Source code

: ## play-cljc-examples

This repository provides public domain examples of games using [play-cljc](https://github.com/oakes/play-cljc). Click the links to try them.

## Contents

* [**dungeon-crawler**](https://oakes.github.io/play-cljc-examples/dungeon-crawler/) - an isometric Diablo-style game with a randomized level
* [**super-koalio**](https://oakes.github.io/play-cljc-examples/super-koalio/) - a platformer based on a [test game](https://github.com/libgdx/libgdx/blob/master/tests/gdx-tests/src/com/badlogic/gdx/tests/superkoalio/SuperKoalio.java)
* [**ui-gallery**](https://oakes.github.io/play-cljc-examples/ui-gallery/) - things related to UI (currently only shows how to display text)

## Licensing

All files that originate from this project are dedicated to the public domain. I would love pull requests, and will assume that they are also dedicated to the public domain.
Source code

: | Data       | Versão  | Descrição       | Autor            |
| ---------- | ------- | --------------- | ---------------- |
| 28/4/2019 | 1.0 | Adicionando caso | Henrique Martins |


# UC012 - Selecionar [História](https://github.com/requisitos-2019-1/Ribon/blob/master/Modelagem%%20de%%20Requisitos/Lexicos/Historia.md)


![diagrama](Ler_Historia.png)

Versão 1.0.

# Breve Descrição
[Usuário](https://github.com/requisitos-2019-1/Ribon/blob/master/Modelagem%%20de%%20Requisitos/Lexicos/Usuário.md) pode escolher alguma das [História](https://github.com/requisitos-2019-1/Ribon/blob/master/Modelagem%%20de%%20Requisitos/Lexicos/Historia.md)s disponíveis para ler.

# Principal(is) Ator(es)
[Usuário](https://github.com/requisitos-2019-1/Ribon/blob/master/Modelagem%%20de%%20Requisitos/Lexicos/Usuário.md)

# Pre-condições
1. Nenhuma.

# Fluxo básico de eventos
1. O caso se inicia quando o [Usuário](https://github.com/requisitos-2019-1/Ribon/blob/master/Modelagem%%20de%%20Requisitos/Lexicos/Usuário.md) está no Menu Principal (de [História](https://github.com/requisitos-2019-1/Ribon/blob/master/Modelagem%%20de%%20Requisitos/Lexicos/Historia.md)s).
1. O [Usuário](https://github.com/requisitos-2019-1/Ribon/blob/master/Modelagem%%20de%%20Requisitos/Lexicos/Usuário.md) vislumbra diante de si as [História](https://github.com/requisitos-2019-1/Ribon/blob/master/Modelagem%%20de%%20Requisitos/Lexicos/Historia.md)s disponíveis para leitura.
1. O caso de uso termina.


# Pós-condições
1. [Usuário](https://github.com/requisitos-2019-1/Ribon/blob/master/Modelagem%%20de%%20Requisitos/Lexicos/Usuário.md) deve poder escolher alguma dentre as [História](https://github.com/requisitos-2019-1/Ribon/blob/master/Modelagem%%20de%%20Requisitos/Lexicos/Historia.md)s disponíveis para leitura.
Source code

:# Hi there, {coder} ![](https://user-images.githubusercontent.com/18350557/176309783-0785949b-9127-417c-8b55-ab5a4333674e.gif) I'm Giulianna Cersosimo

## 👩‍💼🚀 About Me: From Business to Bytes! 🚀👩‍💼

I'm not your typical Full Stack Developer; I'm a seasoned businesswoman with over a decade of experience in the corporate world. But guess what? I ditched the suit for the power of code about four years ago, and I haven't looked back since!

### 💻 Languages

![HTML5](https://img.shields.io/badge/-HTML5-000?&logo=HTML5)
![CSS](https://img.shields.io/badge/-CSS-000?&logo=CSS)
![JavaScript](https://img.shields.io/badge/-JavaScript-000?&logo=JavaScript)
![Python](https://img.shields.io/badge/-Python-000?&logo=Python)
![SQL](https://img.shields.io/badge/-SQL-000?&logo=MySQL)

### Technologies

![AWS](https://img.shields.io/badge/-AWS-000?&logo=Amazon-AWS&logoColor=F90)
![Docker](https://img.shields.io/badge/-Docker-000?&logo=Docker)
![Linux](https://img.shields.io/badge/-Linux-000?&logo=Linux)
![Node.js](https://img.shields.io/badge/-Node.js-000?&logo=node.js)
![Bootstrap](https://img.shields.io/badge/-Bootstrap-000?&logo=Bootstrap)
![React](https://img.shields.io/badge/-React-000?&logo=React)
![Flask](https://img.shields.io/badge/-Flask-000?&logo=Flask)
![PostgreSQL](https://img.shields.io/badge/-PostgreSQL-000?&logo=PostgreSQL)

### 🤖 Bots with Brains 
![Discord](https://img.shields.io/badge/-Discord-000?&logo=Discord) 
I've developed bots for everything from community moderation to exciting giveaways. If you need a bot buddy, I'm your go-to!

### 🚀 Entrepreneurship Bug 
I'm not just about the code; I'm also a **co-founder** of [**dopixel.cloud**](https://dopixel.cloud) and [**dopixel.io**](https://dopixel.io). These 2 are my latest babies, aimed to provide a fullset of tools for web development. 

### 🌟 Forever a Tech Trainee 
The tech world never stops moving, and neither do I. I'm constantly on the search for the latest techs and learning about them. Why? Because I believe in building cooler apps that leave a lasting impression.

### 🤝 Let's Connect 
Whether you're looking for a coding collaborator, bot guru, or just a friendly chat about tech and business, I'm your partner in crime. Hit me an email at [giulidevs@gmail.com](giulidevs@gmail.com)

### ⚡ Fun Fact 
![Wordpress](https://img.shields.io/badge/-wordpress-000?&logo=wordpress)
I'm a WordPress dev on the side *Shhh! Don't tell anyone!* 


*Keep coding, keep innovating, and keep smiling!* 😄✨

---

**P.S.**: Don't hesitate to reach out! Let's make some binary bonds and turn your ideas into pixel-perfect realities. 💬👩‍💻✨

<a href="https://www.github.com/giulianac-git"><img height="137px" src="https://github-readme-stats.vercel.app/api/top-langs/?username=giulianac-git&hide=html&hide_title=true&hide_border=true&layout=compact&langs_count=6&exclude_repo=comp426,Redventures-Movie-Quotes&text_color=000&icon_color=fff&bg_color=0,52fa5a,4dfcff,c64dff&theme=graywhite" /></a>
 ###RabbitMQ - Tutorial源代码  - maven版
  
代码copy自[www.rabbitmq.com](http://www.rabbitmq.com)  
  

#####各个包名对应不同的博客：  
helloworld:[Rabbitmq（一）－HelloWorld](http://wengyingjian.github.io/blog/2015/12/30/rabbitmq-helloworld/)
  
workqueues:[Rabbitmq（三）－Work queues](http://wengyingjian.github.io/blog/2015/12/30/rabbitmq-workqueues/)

TO DO: Retype the entries above exactly, but only from the line containing "disponíveis para ler." through the line containing "# Principal(is) Ator(es)", both included.

EXERCISE RESPONSE:
[Usuário](https://github.com/requisitos-2019-1/Ribon/blob/master/Modelagem%%20de%%20Requisitos/Lexicos/Usuário.md) pode escolher alguma das [História](https://github.com/requisitos-2019-1/Ribon/blob/master/Modelagem%%20de%%20Requisitos/Lexicos/Historia.md)s disponíveis para ler.

# Principal(is) Ator(es)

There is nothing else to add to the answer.